My first fishing trip this year....jeez, it feels / felt good to get out ! 

Luckystrike and I hit the river at 7:00 am...temp was about 20 with a hint the sun would come out, seemed like it took forever....hands got quite cold. -)O(- .......We had plans to meet another forum member at 7:00 am and didn't want to wander too far from our meeting spot, my directions may have been bad, and I didn't want this guy lost... 

I quickly pulled out 2 17" browns, kind of slow hitting the bait, maybe due to cold, cold water or maybe the full moon. But when they did hit, it was quite a chore ( an enjoyable chore ) getting them in. Luckystrike had 3 of them break his line when they got caught in the current and and just wouldn't come in ..

A fly fisherman passed us on the other side of the river, he was doing well, he was using the same thing we were. He had a worm, we had a worm..  ...I bought mine at 7-11, he bought his at a fly shop !!

Finally, the forum member arrived with a cloud of dust and a huge apology !!  ...He went to work quick !! Just like a hound dog, his nose was following the river, looking for signs of fish and actually catching a few. ........We had crossed paths and he was headed upstream to an area we had never been. So, we lost him... 
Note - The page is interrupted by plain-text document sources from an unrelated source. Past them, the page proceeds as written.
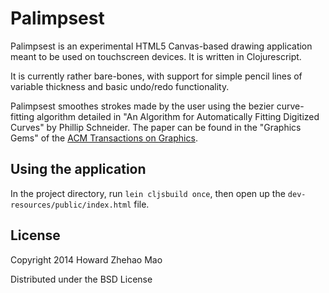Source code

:# Palimpsest

Palimpsest is an experimental HTML5 Canvas-based drawing application
meant to be used on touchscreen devices. It is written in Clojurescript.

It is currently rather bare-bones, with support for simple pencil lines
of variable thickness and basic undo/redo functionality.

Palimpsest smoothes strokes made by the user using the bezier curve-fitting
algorithm detailed in "An Algorithm for Automatically Fitting Digitized Curves"
by Phillip Schneider. The paper can be found in the "Graphics Gems" of the
[ACM Transactions on Graphics](http://tog.acm.org/resources/GraphicsGems/category.html).

## Using the application

In the project directory, run `lein cljsbuild once`, then open up the
`dev-resources/public/index.html` file.

## License

Copyright 2014 Howard Zhehao Mao

Distributed under the BSD License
Luckystrike convinced me, we should go look for him, make sure he is okay and not floating down some river somewhere's. It was decided the 'I' would go look and Luckystrike would drive upstream where we would all meet. Without wader's or proper boots I started upstream, this was now a 'search and rescue' operation. I knew I would have to cross the river several times.... :shock:

I _did_ find *LOAH* !! :shock: :shock: ........He was after some brown that had shown his colors....That hound dog, killler instint of LOAH's was a site to see. Twenty naked girls could have run right by him and he would have never noticed !! Poor guy had no idea he was lost..., I believe he would still be in the same spot two weeks from now..if we had not found him.... :mrgreen:

Anyway, a few pic's.....[attachment=2:28s8q3n1]Granddaddyreservoir 039.jpg[/attachment:28s8q3n1][attachment=1:28s8q3n1]Granddaddyreservoir 041.jpg[/attachment:28s8q3n1]
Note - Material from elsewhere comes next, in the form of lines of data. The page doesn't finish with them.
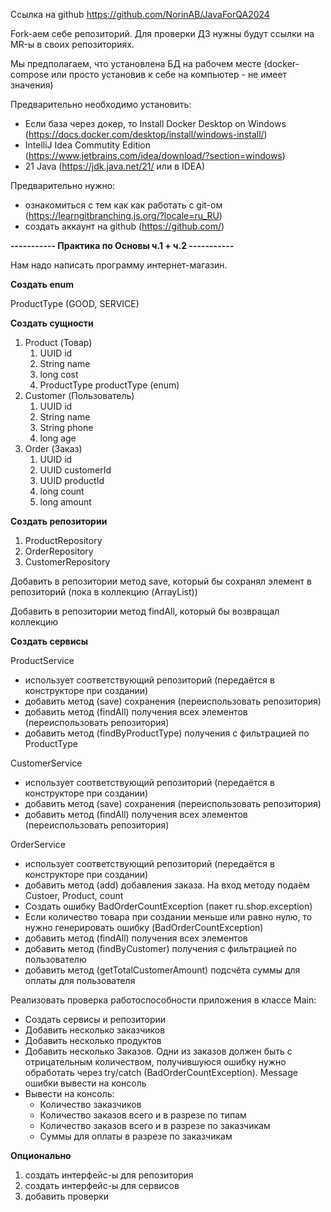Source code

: Ссылка на github <https://github.com/NorinAB/JavaForQA2024>

Fork-аем себе репозиторий. Для проверки ДЗ нужны будут ссылки на MR-ы в своих репозиториях.

Мы предполагаем, что установлена БД на рабочем месте (docker-compose или просто установив к себе на компьютер - не имеет значения)

Предварительно необходимо установить:

* Если база через докер, то Install Docker Desktop on Windows (<https://docs.docker.com/desktop/install/windows-install/>)
* IntelliJ Idea Commutity Edition (<https://www.jetbrains.com/idea/download/?section=windows>)
* 21 Java (<https://jdk.java.net/21/> или в IDEA)

Предварительно нужно:

* ознакомиться c тем как как работать с git-ом (<https://learngitbranching.js.org/?locale=ru_RU>)
* создать аккаунт на github (<https://github.com/>)

**\----------- Практика по Основы ч.1 + ч.2 -----------**

Нам надо написать программу интернет-магазин.

**Создать enum**

ProductType (GOOD, SERVICE)

**Создать сущности**

1. Product (Товар)
   1. UUID id
   2. String name
   3. long cost
   4. ProductType productType (enum)
2. Customer (Пользователь)
   1. UUID id
   2. String name
   3. String phone
   4. long age
3. Order (Заказ)
   1. UUID id
   2. UUID customerId
   3. UUID productId
   4. long count
   5. long amount

**Создать репозитории**

1. ProductRepository
2. OrderRepository
3. CustomerRepository

Добавить в репозитории метод save, который бы сохранял элемент в репозиторий (пока в коллекцию (ArrayList))

Добавить в репозитории метод findAll, который бы возвращал коллекцию

**Создать сервисы**

ProductService

* использует соответствующий репозиторий (передаётся в конструкторе при создании)
* добавить метод (save) сохранения (переиспользовать репозитория)
* добавить метод (findAll) получения всех элементов (переиспользовать репозитория)
* добавить метод (findByProductType) получения с фильтрацией по ProductType

CustomerService

* использует соответствующий репозиторий (передаётся в конструкторе при создании)
* добавить метод (save) сохранения (переиспользовать репозитория)
* добавить метод (findAll) получения всех элементов (переиспользовать репозитория)

OrderService

* использует соответствующий репозиторий (передаётся в конструкторе при создании)
* добавить метод (add) добавления заказа. На вход методу подаём Custoer, Product, count
* Создать ошибку BadOrderCountException (пакет ru.shop.exception)
* Если количество товара при создании меньше или равно нулю, то нужно генерировать ошибку (BadOrderCountException)
* добавить метод (findAll) получения всех элементов
* добавить метод (findByCustomer) получения с фильтрацией по пользователю
* добавить метод (getTotalCustomerAmount) подсчёта суммы для оплаты для пользователя

Реализовать проверка работоспособности приложения в классе Main:

* Создать сервисы и репозитории
* Добавить несколько заказчиков
* Добавить несколько продуктов
* Добавить несколько Заказов. Одни из заказов должен быть с отрицательным количеством, получившуюся ошибку нужно обработать через try/catch (BadOrderCountException). Message ошибки вывести на консоль
* Вывести на консоль: 
  * Количество заказчиков
  * Количество заказов всего и в разрезе по типам
  * Количество заказов всего и в разрезе по заказчикам
  * Суммы для оплаты в разрезе по заказчикам

**Опционально**

1. создать интерфейс-ы для репозитория
2. создать интерфейс-ы для сервисов
3. добавить проверки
btw.....don't worry about how Luckystrike is holding the fish...it got treated worse when he cooked it and ate it ! Yuuuummmm


----------



## taxidermist (Sep 11, 2007)

Nice fish! Glad you had a great time.


----------



## Al Hansen (Sep 7, 2007)

Jeez .45, you ate the fish. :shock: I thought that was taboo nowdays. Yummmmmmmmmm :lol:


----------



## .45 (Sep 21, 2007)

FishGlyph said:


> Glad you were able to break up the winter funkage and get out with luckystrike to fishy fishy! Thanks for the report!
> 
> *I can fix that shutter problem, you know*. :lol: :wink: :wink: :mrgreen:


Oh thanks.....I took it off 'auto' into 'manual'....it works better now...


----------



## Nor-tah (Dec 16, 2007)

LOAH? Late? Thats wierd? :lol: :lol: Whats the story this week?


----------



## HOGAN (Sep 8, 2007)

I will get you guys next time, looked like a trip to remember.


----------



## Huge29 (Sep 17, 2007)

Nice, thx for sharing, I thought the shutter work was to obscure the location...must be a Canon?


----------



## fixed blade XC-3 (Sep 11, 2007)

good work .45 glad you got out. I know where you where. That was the logan river... Ooops I hope this wasn't your secret spot.


----------



## LOAH (Sep 29, 2007)

Nor-tah said:


> LOAH? Late? Thats wierd? :lol: :lol: Whats the story this week?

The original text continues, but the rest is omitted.